Anders als Säugetiere oder Vögel können Insekten ihre Körpertemperatur in aller Regel nicht durch ihren Stoffwechsel beeinflussen. Sie sind wechselwarm. Das bedeutet, dass ihre Körpertemperatur der Umgebungstemperatur entspricht. Wechselwarme Tiere sind dadurch während der kalten Jahreszeit zu Inaktivität verurteilt, ihr Lebenszyklus kommt erst bei steigenden Temperaturen im Frühjahr wieder in Gang.
Bekannter ist dieses Phänomen im Fall der Eidechsen, die sich erst durch ihre ausgiebigen Sonnenbäder richtig wohl fühlen und im Winter in eine Winterstarre verfallen. Aber heißt das, dass Honigbienen im Winter starr und regungslos in ihren Beuten, also ihren Behausungen, leben und auf wärmeres Wetter warten? Ganz im Gegenteil! Bienen sind zwar wechselwarm, können aber Wärme erzeugen, indem sie ihre Brustmuskulatur vibrieren lassen. In der Gemeinschaft ist es den Bienen dadurch möglich, auch bei niedrigen Außentemperaturen im Winter ihren Stock zu wärmen.
Öffnet man in der kalten Jahreszeit eine Beute, um zum Beispiel die Varroamilben- Behandlung durchzuführen, strömt einem angenehm warme Luft entgegen. Schaut man bei dieser Gelegenheit genauer hin, sieht man, dass sich alle Bienen zu einer dichten Kugel, einer sogenannten Wintertraube, versammeln. In dieser Traube ist es im Inneren am wärmsten, sodass sich die äußeren Bienen mit den weiter innen sitzenden abwechseln, wenn es ihnen irgendwann zu kalt wird und sie deswegen drohen von der Traube abzufallen.
Die Königin überwintert dabei immer gut gewärmt im Zentrum der Traube, denn ohne sie kann das Bienenvolk auf Dauer nicht überleben. Honigbienen überwintern also als ganzes Volk und erzeugen gemeinsam die für das Überleben nötige Wärme. Durch diese einzigartige Fähigkeit nehmen sie unter den einheimischen Insekten eine Sonderstellung ein.

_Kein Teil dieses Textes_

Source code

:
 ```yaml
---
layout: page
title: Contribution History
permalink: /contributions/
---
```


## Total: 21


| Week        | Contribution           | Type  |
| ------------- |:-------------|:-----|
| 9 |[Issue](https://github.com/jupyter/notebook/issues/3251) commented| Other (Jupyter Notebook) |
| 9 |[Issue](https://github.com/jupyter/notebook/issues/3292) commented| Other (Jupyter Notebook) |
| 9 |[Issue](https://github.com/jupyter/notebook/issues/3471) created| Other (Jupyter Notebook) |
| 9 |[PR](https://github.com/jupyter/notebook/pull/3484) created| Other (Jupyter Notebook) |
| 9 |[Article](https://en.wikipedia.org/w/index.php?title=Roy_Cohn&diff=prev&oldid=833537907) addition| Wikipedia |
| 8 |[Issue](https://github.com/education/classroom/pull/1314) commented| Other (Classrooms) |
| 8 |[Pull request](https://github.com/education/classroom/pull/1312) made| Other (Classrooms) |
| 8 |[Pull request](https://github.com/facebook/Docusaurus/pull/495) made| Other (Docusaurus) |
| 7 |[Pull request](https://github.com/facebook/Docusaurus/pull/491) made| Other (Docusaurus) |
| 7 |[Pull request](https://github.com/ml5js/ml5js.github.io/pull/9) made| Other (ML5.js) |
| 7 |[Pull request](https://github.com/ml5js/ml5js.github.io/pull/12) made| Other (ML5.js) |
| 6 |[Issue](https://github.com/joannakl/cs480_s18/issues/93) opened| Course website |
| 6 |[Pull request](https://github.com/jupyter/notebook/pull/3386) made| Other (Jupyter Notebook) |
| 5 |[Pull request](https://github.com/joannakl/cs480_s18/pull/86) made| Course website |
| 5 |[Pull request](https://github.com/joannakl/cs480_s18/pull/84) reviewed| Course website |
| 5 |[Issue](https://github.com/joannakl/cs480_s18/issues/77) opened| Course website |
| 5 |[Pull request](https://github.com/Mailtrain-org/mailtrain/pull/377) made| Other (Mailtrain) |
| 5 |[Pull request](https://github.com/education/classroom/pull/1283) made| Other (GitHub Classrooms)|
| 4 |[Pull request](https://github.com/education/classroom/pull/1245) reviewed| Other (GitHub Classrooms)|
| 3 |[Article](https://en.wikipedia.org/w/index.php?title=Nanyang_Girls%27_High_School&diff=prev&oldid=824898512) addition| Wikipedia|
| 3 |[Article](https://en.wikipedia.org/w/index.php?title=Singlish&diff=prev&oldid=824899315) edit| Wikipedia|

Um während der kalten Jahreszeit dauerhaft heizen zu können, benötigen die Bienen viel Energie. Als Brennstoff dient hierbei der Honig, der in erster Linie zum Heizen genutzt wird. Aus ihm gewinnen die Bienen Energie, die für das wärmende Vibrieren der Brustmuskeln benötigt wird. Der gesammelte Honig wird also weniger als Nahrung im herkömmlichen Sinne genutzt. Aus diesem Grund muss der Imker auch nach der Honigernte den entnommenen Honig durch geeignetes energiereiches Futter ersetzen – andernfalls würden die Bienen im Winter erfrieren.